When Christ was born, the angels didn’t announce it to the masses but to a few shepherds who happened to be awake. That reminds us that God’s work often unfolds in hidden spaces. The world may overlook smallness, but God uses it.

Hope isn’t always obvious, and it isn’t always immediate. But it is always present, often waiting in the places we least expect. And sometimes, God calls us to be the instruments of comfort and renewal of another person’s life.

This season, more than anything, our world needs people willing to live this way: people who carry the joy of Christ into conversations, relationships, and everyday interactions, people who look for the quiet places where others feel overlooked or discouraged and choose to bring light.

What if the most meaningful gift we could give this Christmas isn’t wrapped at all? What if it’s the way we speak, the way we listen, the way we show up?
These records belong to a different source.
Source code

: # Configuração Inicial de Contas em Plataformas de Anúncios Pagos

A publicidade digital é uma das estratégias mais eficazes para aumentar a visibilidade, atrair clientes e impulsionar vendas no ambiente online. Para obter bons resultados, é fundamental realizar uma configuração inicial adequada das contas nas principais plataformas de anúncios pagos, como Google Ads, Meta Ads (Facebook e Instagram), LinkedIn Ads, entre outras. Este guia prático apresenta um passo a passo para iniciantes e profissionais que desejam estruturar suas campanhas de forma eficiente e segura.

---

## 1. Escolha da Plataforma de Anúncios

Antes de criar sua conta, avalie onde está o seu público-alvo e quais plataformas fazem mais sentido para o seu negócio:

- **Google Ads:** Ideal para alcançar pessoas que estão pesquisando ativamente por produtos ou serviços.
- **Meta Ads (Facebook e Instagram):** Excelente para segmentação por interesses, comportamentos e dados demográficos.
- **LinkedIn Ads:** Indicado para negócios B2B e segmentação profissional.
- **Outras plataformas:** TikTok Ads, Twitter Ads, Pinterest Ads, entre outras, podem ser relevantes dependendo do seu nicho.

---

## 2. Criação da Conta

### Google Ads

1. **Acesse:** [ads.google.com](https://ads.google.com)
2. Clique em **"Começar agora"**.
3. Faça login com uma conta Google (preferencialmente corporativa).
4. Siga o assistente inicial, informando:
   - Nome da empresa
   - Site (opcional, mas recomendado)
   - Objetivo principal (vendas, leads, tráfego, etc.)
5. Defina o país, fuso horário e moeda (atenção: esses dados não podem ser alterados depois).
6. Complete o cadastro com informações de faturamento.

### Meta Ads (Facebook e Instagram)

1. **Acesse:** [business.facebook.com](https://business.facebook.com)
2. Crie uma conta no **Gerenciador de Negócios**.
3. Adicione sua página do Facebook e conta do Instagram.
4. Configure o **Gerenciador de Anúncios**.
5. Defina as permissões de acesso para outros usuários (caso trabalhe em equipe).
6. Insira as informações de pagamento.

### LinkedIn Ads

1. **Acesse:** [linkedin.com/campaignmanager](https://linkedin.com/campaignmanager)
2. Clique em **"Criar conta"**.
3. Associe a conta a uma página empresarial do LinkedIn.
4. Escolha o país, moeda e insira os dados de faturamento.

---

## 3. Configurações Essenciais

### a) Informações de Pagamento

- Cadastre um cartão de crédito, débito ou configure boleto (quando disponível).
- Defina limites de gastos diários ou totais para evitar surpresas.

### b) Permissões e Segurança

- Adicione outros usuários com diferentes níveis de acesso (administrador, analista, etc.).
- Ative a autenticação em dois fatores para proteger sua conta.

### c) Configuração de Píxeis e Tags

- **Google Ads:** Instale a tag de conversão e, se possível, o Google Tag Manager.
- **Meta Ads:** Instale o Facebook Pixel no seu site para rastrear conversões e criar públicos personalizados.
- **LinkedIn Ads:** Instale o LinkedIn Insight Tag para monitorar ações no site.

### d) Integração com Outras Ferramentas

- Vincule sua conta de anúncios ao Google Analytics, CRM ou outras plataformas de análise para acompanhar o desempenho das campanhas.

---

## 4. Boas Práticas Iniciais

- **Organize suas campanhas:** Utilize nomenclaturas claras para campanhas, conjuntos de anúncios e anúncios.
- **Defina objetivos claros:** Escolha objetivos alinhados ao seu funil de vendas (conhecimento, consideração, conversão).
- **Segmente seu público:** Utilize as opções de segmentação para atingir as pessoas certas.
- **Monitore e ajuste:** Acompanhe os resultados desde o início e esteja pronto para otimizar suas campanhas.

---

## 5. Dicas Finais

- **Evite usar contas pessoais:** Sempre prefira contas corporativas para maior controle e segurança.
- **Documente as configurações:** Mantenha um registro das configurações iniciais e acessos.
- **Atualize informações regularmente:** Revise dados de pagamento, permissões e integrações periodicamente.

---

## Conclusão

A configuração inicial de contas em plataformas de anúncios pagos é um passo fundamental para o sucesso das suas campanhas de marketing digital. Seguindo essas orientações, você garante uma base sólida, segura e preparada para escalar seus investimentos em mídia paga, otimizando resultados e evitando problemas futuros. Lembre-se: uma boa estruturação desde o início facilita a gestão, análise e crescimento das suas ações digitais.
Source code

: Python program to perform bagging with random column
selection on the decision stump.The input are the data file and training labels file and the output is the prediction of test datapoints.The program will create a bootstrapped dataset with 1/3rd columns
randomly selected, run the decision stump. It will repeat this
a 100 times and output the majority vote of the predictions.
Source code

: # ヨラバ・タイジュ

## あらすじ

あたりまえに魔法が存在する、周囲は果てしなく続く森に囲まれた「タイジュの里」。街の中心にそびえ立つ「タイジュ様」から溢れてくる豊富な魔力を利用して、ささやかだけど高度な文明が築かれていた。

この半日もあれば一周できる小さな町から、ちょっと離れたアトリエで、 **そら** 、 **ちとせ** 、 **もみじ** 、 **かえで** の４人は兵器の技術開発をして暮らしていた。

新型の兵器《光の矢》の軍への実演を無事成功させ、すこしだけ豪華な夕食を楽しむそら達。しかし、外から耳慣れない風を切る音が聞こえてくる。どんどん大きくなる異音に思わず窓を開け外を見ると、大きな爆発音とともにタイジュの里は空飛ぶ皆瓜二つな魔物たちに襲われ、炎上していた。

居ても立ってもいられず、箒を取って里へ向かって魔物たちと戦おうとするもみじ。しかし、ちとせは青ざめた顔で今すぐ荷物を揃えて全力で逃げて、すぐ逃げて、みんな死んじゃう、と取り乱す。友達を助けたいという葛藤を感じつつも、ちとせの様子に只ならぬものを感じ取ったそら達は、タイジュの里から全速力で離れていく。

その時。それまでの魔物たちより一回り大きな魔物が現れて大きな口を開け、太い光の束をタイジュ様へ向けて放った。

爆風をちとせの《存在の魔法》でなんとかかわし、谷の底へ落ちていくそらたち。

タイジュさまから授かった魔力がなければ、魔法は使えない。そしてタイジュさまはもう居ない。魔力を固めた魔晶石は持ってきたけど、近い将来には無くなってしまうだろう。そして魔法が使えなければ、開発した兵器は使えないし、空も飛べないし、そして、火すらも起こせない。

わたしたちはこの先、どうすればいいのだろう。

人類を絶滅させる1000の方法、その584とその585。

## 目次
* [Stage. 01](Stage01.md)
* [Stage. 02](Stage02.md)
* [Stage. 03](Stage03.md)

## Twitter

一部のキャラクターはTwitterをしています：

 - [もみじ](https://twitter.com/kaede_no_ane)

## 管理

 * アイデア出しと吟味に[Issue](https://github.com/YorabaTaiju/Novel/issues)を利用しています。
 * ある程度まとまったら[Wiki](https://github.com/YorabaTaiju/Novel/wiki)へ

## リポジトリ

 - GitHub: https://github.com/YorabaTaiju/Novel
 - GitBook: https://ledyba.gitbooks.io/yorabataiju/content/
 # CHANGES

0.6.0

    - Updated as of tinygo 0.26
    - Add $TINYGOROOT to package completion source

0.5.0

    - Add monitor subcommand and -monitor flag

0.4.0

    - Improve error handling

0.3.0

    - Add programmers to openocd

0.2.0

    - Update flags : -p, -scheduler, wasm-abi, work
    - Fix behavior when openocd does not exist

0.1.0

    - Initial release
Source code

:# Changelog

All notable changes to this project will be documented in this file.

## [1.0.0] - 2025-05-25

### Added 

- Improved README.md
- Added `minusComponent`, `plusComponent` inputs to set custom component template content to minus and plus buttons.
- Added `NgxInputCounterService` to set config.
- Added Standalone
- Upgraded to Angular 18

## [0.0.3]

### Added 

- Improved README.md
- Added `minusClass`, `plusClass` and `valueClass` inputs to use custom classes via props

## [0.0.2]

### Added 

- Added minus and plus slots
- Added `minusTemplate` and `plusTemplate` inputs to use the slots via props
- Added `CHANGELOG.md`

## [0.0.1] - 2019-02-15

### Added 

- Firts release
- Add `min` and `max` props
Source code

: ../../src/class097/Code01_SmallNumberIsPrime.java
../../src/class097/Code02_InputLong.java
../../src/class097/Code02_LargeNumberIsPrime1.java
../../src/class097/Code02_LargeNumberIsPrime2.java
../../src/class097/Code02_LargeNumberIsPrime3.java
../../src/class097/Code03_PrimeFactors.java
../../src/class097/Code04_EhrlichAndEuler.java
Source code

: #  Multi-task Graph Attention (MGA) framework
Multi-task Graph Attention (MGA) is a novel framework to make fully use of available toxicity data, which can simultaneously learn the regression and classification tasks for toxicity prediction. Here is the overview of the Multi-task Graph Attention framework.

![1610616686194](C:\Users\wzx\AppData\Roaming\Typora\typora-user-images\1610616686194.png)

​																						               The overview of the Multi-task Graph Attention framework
What if the greatest impact isn’t found in big gestures but in consistent, faithful ones that remind someone that God sees them — and so do we.

Small lights matter. No act is too small. One candle doesn’t eliminate the darkness, but it pushes it back. And when more candles are lit, when more people step forward to encourage, uplift, and bless, the darkness doesn’t stand a chance.

So as Christmas draws near, I invite you to be attentive to the hidden places where hope is needed. Slow down enough to notice who might need a lift. Don’t wait for others to shine, take the first step and inspire others to shine alongside you. God delights to work through ordinary people doing ordinary things with extraordinary love.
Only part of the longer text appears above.